**Work instruction:** The records follow. Copy each one exactly.

**Supplied information:**
□ □ □ □

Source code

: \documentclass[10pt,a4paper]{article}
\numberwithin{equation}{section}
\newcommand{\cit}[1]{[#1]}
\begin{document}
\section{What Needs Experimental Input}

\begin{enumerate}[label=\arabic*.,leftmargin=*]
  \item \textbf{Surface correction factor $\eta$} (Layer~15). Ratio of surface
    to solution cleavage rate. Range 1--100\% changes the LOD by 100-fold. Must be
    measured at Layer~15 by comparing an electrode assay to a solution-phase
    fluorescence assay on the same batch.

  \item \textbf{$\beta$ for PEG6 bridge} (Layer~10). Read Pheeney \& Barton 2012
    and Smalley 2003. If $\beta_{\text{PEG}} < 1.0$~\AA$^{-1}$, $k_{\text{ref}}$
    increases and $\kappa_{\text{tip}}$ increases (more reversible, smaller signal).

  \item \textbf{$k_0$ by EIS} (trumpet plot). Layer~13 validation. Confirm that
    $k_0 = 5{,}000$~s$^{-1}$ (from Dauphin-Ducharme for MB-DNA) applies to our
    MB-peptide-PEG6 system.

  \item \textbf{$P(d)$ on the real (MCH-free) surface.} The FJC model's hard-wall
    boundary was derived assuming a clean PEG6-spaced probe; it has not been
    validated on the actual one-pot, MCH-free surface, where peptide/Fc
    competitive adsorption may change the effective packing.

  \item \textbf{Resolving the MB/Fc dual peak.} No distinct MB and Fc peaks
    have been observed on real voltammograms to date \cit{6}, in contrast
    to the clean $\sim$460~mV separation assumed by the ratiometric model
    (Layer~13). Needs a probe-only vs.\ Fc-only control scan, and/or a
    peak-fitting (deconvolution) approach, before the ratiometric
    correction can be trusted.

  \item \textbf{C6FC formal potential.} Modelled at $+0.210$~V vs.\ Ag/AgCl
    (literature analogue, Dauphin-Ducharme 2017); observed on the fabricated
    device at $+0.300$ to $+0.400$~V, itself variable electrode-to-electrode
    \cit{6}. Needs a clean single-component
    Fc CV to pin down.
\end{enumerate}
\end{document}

□ □ □ □

**Task result:**
Source code

: \documentclass[10pt,a4paper]{article}
\numberwithin{equation}{section}
\newcommand{\cit}[1]{[#1]}
\begin{document}
\section{What Needs Experimental Input}

\begin{enumerate}[label=\arabic*.,leftmargin=*]
  \item \textbf{Surface correction factor $\eta$} (Layer~15). Ratio of surface
    to solution cleavage rate. Range 1--100\% changes the LOD by 100-fold. Must be
    measured at Layer~15 by comparing an electrode assay to a solution-phase
    fluorescence assay on the same batch.

  \item \textbf{$\beta$ for PEG6 bridge} (Layer~10). Read Pheeney \& Barton 2012
    and Smalley 2003. If $\beta_{\text{PEG}} < 1.0$~\AA$^{-1}$, $k_{\text{ref}}$
    increases and $\kappa_{\text{tip}}$ increases (more reversible, smaller signal).

  \item \textbf{$k_0$ by EIS} (trumpet plot). Layer~13 validation. Confirm that
    $k_0 = 5{,}000$~s$^{-1}$ (from Dauphin-Ducharme for MB-DNA) applies to our
    MB-peptide-PEG6 system.

  \item \textbf{$P(d)$ on the real (MCH-free) surface.} The FJC model's hard-wall
    boundary was derived assuming a clean PEG6-spaced probe; it has not been
    validated on the actual one-pot, MCH-free surface, where peptide/Fc
    competitive adsorption may change the effective packing.

  \item \textbf{Resolving the MB/Fc dual peak.} No distinct MB and Fc peaks
    have been observed on real voltammograms to date \cit{6}, in contrast
    to the clean $\sim$460~mV separation assumed by the ratiometric model
    (Layer~13). Needs a probe-only vs.\ Fc-only control scan, and/or a
    peak-fitting (deconvolution) approach, before the ratiometric
    correction can be trusted.

  \item \textbf{C6FC formal potential.} Modelled at $+0.210$~V vs.\ Ag/AgCl
    (literature analogue, Dauphin-Ducharme 2017); observed on the fabricated
    device at $+0.300$ to $+0.400$~V, itself variable electrode-to-electrode
    \cit{6}. Needs a clean single-component
    Fc CV to pin down.
\end{enumerate}
\end{document}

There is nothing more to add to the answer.